An enormous shelf of biographical scholarship has grown up over the past 300 years around the "Swan of Avon." But what are these histories based on? Revealing that no more than a handful of fragmentary documents attest to Shakespeare's existence -- and virtually none which link him to the plays themselves -- Sobran delightfully debunks this elaborate egalitarian myth concocted in equal parts of speculation, wishfulness, and fantasy.
More importantly, Sobran shows how many questions the myth leaves unanswered: How could a provincial actor from Stratford gain such an intimate knowledge of court life? How could he know so much of classical authors and not own a single book? How could he write compromising love sonnets to his social superior, the powerful Earl of Southampton? How could he know so much of Italy, a place he never visited? Why was there no notice of the famous writer's death in 1616? Why, in short, does Shakespeare remain such an obscure and shadowy figure?
Methodically demolishing the case for "Mr. Shakspere," Sobran shows it is highly implausible that he wrote the-poems and plays we know as The Works of William Shakespeare. Other candidates exist, of course, including Ben Jonson, Christopher Marlowe, and Francis Bacon. Sobran dispenses with these claimants, then sets forth the startingly persuasive case for Edward de Vere, the seventeenth Earl of Oxford.

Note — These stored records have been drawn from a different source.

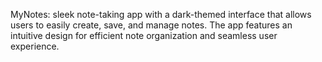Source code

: MyNotes: sleek note-taking app with a dark-themed interface that allows users to easily create, save, and manage notes. The app features an intuitive design for efficient note organization and seamless user experience.
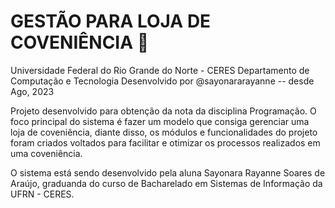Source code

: # GESTÃO PARA LOJA DE COVENIÊNCIA 🍹

Universidade Federal do Rio Grande do Norte - CERES
Departamento de Computação e Tecnologia
Desenvolvido por @sayonararayanne -- desde Ago, 2023

Projeto desenvolvido para obtenção da nota da disciplina Programação.
O foco principal do sistema é fazer um modelo que consiga gerenciar uma loja de coveniência, diante
disso, os módulos e funcionalidades do projeto foram criados voltados para facilitar e otimizar os
processos realizados em uma coveniência.

O sistema está sendo desenvolvido pela aluna Sayonara Rayanne Soares de Araújo,
graduanda do curso de Bacharelado em Sistemas de Informação da UFRN - CERES.
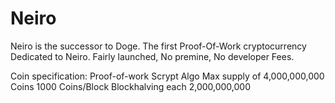 # Neiro
Neiro is the successor to Doge. The first Proof-Of-Work cryptocurrency Dedicated to Neiro. 
Fairly launched, No premine, No developer Fees. 

Coin specification: 
Proof-of-work Scrypt Algo
Max supply of 4,000,000,000 Coins
1000 Coins/Block
Blockhalving each 2,000,000,000

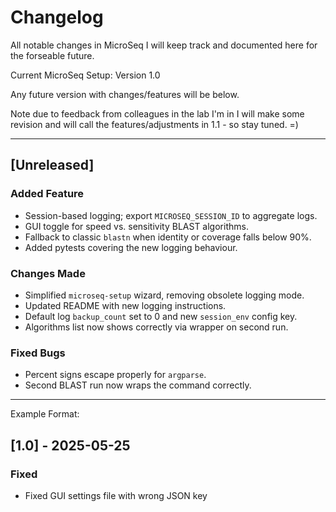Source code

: # Changelog 

All notable changes in MicroSeq I will keep track and documented here for the forseable future.

Current MicroSeq Setup: Version 1.0 

Any future version with changes/features will be below. 

Note due to feedback from colleagues in the lab I'm in I will make some revision and will call the features/adjustments in 1.1 - so stay tuned. =) 

----------------------------------------------------------

## [Unreleased] 



### Added Feature 

- Session-based logging; export `MICROSEQ_SESSION_ID` to aggregate logs.
- GUI toggle for speed vs. sensitivity BLAST algorithms.
- Fallback to classic `blastn` when identity or coverage falls below 90%.
- Added pytests covering the new logging behaviour.

### Changes Made 
- Simplified `microseq-setup` wizard, removing obsolete logging mode.
- Updated README with new logging instructions.
- Default log `backup_count` set to 0 and new `session_env` config key.
- Algorithms list now shows correctly via wrapper on second run.


### Fixed Bugs 
- Percent signs escape properly for `argparse`.
- Second BLAST run now wraps the command correctly.


---

Example Format:
## [1.0] - 2025-05-25
### Fixed 
- Fixed GUI settings file with wrong JSON key 


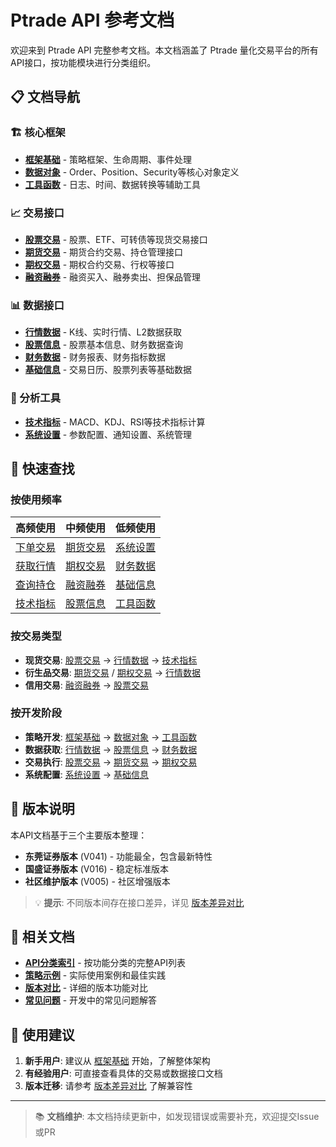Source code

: # Ptrade API 参考文档

欢迎来到 Ptrade API 完整参考文档。本文档涵盖了 Ptrade 量化交易平台的所有API接口，按功能模块进行分类组织。

## 📋 文档导航

### 🏗️ 核心框架
- [**框架基础**](framework.md) - 策略框架、生命周期、事件处理
- [**数据对象**](objects.md) - Order、Position、Security等核心对象定义
- [**工具函数**](utilities.md) - 日志、时间、数据转换等辅助工具

### 📈 交易接口
- [**股票交易**](stock-trading.md) - 股票、ETF、可转债等现货交易接口
- [**期货交易**](futures.md) - 期货合约交易、持仓管理接口
- [**期权交易**](options.md) - 期权合约交易、行权等接口
- [**融资融券**](margin-trading.md) - 融资买入、融券卖出、担保品管理

### 📊 数据接口
- [**行情数据**](market-data.md) - K线、实时行情、L2数据获取
- [**股票信息**](stock-info.md) - 股票基本信息、财务数据查询
- [**财务数据**](financial-data.md) - 财务报表、财务指标数据
- [**基础信息**](basic-info.md) - 交易日历、股票列表等基础数据

### 🔧 分析工具
- [**技术指标**](technical-indicators.md) - MACD、KDJ、RSI等技术指标计算
- [**系统设置**](settings.md) - 参数配置、通知设置、系统管理

## 🚀 快速查找

### 按使用频率
| 高频使用 | 中频使用 | 低频使用 |
|---------|---------|---------|
| [下单交易](stock-trading.md#基础下单函数) | [期货交易](futures.md) | [系统设置](settings.md) |
| [获取行情](market-data.md#历史行情) | [期权交易](options.md) | [财务数据](financial-data.md) |
| [查询持仓](stock-trading.md#持仓查询) | [融资融券](margin-trading.md) | [基础信息](basic-info.md) |
| [技术指标](technical-indicators.md) | [股票信息](stock-info.md) | [工具函数](utilities.md) |

### 按交易类型
- **现货交易**: [股票交易](stock-trading.md) → [行情数据](market-data.md) → [技术指标](technical-indicators.md)
- **衍生品交易**: [期货交易](futures.md) / [期权交易](options.md) → [行情数据](market-data.md)
- **信用交易**: [融资融券](margin-trading.md) → [股票交易](stock-trading.md)

### 按开发阶段
- **策略开发**: [框架基础](framework.md) → [数据对象](objects.md) → [工具函数](utilities.md)
- **数据获取**: [行情数据](market-data.md) → [股票信息](stock-info.md) → [财务数据](financial-data.md)
- **交易执行**: [股票交易](stock-trading.md) → [期货交易](futures.md) → [期权交易](options.md)
- **系统配置**: [系统设置](settings.md) → [基础信息](basic-info.md)

## 📖 版本说明

本API文档基于三个主要版本整理：
- **东莞证券版本** (V041) - 功能最全，包含最新特性
- **国盛证券版本** (V016) - 稳定标准版本
- **社区维护版本** (V005) - 社区增强版本

> 💡 **提示**: 不同版本间存在接口差异，详见 [版本差异对比](../version-differences.md)

## 🔗 相关文档

- [**API分类索引**](../api-classification.md) - 按功能分类的完整API列表
- [**策略示例**](../examples.md) - 实际使用案例和最佳实践
- [**版本对比**](../versions/) - 详细的版本功能对比
- [**常见问题**](../advanced/faq.md) - 开发中的常见问题解答

## 📝 使用建议

1. **新手用户**: 建议从 [框架基础](framework.md) 开始，了解整体架构
2. **有经验用户**: 可直接查看具体的交易或数据接口文档
3. **版本迁移**: 请参考 [版本差异对比](../version-differences.md) 了解兼容性

---

> 📚 **文档维护**: 本文档持续更新中，如发现错误或需要补充，欢迎提交Issue或PR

Oxford was a widely traveled, classically educated member of the Elizabethan court. A swashbuckling spendthrift, he swung high and low in the eyes of his peers. Having spent most of his fortune on adventures in Italy and elsewhere on the Continent -- like Hamlet he was captured by pirates in the English Channel -- he fell into disrepute for reasons that included rumors about his homosexuality. Still he topped many lists of the best Elizabethan poets at the time, even ranking above Edmund Spenser and Sir Philip Sidney. He was an avid book collector, and a love of the literary arts ran in his family. His uncle not only pioneered the sonnet form that came to be known as Shakespearean, he also translated the English edition of Ovid that indisputably guided Shakespeare's pen. More strikingly, Oxford was the ward of Lord Burghley -- the man widely acknowledged as the model for the character Polonius in Hamlet. Ultimately, Sobran shows us why a disgraced nobleman such as Oxford would have sought solace in the anonymity of writing pseudonymous plays and poetry.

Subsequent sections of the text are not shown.